Dataset entries
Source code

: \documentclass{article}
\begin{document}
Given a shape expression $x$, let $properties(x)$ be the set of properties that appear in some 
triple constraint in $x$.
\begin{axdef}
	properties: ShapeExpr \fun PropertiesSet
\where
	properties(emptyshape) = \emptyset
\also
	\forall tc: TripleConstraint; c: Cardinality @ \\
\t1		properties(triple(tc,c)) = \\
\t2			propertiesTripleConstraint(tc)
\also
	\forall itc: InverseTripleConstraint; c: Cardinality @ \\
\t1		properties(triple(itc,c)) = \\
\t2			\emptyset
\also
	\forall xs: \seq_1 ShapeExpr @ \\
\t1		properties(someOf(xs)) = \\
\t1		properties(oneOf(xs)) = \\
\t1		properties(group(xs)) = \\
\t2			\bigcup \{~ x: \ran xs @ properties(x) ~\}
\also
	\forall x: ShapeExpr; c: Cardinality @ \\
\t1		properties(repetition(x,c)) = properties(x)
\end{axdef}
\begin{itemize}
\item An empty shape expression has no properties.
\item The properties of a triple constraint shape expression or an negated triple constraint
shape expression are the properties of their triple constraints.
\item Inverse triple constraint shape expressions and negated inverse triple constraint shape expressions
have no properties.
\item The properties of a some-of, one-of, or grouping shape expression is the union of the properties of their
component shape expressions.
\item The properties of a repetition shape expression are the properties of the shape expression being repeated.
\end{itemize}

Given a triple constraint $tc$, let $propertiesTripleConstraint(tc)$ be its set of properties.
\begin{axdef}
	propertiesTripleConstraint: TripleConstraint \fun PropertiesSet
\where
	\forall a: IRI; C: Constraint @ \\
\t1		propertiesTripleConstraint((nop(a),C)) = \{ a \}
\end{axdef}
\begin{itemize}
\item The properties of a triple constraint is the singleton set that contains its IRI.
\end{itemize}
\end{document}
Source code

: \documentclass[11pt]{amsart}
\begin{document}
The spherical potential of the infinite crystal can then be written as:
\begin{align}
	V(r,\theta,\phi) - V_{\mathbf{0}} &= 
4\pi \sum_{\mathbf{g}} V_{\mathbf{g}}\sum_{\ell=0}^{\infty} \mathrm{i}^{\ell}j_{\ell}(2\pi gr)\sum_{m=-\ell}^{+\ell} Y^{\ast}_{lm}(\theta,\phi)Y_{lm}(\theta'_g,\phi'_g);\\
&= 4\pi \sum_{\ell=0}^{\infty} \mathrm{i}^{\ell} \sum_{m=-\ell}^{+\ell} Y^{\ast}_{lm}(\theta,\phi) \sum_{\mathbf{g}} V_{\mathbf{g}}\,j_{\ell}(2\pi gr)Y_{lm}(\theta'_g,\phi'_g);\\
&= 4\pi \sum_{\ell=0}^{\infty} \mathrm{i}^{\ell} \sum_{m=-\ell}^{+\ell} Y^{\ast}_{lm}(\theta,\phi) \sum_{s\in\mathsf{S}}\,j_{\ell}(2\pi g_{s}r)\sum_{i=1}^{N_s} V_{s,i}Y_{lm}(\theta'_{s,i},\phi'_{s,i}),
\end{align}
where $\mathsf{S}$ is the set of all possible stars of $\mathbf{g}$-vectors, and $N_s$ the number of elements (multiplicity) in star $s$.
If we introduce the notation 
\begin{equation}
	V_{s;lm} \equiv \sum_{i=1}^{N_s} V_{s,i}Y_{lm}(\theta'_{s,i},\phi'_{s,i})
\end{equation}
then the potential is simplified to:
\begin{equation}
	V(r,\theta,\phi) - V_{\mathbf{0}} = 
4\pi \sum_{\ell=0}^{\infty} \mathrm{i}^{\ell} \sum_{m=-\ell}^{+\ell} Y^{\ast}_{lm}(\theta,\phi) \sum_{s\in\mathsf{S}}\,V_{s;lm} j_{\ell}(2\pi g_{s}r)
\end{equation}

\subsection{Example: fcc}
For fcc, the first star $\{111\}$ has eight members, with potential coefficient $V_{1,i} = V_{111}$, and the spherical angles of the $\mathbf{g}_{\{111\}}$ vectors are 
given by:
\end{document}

» **TASK DESCRIPTION**
Exactly as given, repeat every record above.

» **RESULT OF THE TASK**
Source code

: \documentclass{article}
\begin{document}
Given a shape expression $x$, let $properties(x)$ be the set of properties that appear in some 
triple constraint in $x$.
\begin{axdef}
	properties: ShapeExpr \fun PropertiesSet
\where
	properties(emptyshape) = \emptyset
\also
	\forall tc: TripleConstraint; c: Cardinality @ \\
\t1		properties(triple(tc,c)) = \\
\t2			propertiesTripleConstraint(tc)
\also
	\forall itc: InverseTripleConstraint; c: Cardinality @ \\
\t1		properties(triple(itc,c)) = \\
\t2			\emptyset
\also
	\forall xs: \seq_1 ShapeExpr @ \\
\t1		properties(someOf(xs)) = \\
\t1		properties(oneOf(xs)) = \\
\t1		properties(group(xs)) = \\
\t2			\bigcup \{~ x: \ran xs @ properties(x) ~\}
\also
	\forall x: ShapeExpr; c: Cardinality @ \\
\t1		properties(repetition(x,c)) = properties(x)
\end{axdef}
\begin{itemize}
\item An empty shape expression has no properties.
\item The properties of a triple constraint shape expression or an negated triple constraint
shape expression are the properties of their triple constraints.
\item Inverse triple constraint shape expressions and negated inverse triple constraint shape expressions
have no properties.
\item The properties of a some-of, one-of, or grouping shape expression is the union of the properties of their
component shape expressions.
\item The properties of a repetition shape expression are the properties of the shape expression being repeated.
\end{itemize}

Given a triple constraint $tc$, let $propertiesTripleConstraint(tc)$ be its set of properties.
\begin{axdef}
	propertiesTripleConstraint: TripleConstraint \fun PropertiesSet
\where
	\forall a: IRI; C: Constraint @ \\
\t1		propertiesTripleConstraint((nop(a),C)) = \{ a \}
\end{axdef}
\begin{itemize}
\item The properties of a triple constraint is the singleton set that contains its IRI.
\end{itemize}
\end{document}
Source code

: \documentclass[11pt]{amsart}
\begin{document}
The spherical potential of the infinite crystal can then be written as:
\begin{align}
	V(r,\theta,\phi) - V_{\mathbf{0}} &= 
4\pi \sum_{\mathbf{g}} V_{\mathbf{g}}\sum_{\ell=0}^{\infty} \mathrm{i}^{\ell}j_{\ell}(2\pi gr)\sum_{m=-\ell}^{+\ell} Y^{\ast}_{lm}(\theta,\phi)Y_{lm}(\theta'_g,\phi'_g);\\
&= 4\pi \sum_{\ell=0}^{\infty} \mathrm{i}^{\ell} \sum_{m=-\ell}^{+\ell} Y^{\ast}_{lm}(\theta,\phi) \sum_{\mathbf{g}} V_{\mathbf{g}}\,j_{\ell}(2\pi gr)Y_{lm}(\theta'_g,\phi'_g);\\
&= 4\pi \sum_{\ell=0}^{\infty} \mathrm{i}^{\ell} \sum_{m=-\ell}^{+\ell} Y^{\ast}_{lm}(\theta,\phi) \sum_{s\in\mathsf{S}}\,j_{\ell}(2\pi g_{s}r)\sum_{i=1}^{N_s} V_{s,i}Y_{lm}(\theta'_{s,i},\phi'_{s,i}),
\end{align}
where $\mathsf{S}$ is the set of all possible stars of $\mathbf{g}$-vectors, and $N_s$ the number of elements (multiplicity) in star $s$.
If we introduce the notation 
\begin{equation}
	V_{s;lm} \equiv \sum_{i=1}^{N_s} V_{s,i}Y_{lm}(\theta'_{s,i},\phi'_{s,i})
\end{equation}
then the potential is simplified to:
\begin{equation}
	V(r,\theta,\phi) - V_{\mathbf{0}} = 
4\pi \sum_{\ell=0}^{\infty} \mathrm{i}^{\ell} \sum_{m=-\ell}^{+\ell} Y^{\ast}_{lm}(\theta,\phi) \sum_{s\in\mathsf{S}}\,V_{s;lm} j_{\ell}(2\pi g_{s}r)
\end{equation}

\subsection{Example: fcc}
For fcc, the first star $\{111\}$ has eight members, with potential coefficient $V_{1,i} = V_{111}$, and the spherical angles of the $\mathbf{g}_{\{111\}}$ vectors are 
given by:
\end{document}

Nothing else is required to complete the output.